▶ _What you should do_
Copy out each line of the entries where the word "cząstki" is present.

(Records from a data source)
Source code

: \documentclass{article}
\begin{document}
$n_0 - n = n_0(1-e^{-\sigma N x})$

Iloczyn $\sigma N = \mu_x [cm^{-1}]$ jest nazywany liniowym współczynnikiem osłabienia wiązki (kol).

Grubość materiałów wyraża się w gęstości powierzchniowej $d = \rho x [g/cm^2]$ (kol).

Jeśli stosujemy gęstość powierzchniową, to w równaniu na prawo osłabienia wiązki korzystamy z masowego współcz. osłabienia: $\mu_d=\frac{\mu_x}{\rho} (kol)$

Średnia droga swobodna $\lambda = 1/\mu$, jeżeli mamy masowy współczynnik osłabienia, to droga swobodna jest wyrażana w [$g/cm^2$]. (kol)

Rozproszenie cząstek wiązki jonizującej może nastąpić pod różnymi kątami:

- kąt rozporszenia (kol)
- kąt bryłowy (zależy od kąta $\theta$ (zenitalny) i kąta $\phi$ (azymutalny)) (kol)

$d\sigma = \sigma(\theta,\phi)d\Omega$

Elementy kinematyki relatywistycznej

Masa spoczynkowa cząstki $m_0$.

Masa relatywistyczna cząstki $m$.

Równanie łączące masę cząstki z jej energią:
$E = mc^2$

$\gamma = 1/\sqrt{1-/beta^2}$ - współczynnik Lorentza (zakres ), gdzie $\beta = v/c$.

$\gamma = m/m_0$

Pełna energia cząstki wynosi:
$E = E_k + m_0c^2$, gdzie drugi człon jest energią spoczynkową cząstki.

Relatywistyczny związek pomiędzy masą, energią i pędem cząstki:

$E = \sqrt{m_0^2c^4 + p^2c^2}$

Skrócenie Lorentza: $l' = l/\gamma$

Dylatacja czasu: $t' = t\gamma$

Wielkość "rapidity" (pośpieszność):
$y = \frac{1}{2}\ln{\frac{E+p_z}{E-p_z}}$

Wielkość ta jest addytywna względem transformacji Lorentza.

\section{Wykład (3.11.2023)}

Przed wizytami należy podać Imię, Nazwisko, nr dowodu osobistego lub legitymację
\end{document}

▶ _Result of this task_
Masa spoczynkowa cząstki $m_0$.
Masa relatywistyczna cząstki $m$.
Równanie łączące masę cząstki z jej energią:
Pełna energia cząstki wynosi:
$E = E_k + m_0c^2$, gdzie drugi człon jest energią spoczynkową cząstki.
Relatywistyczny związek pomiędzy masą, energią i pędem cząstki:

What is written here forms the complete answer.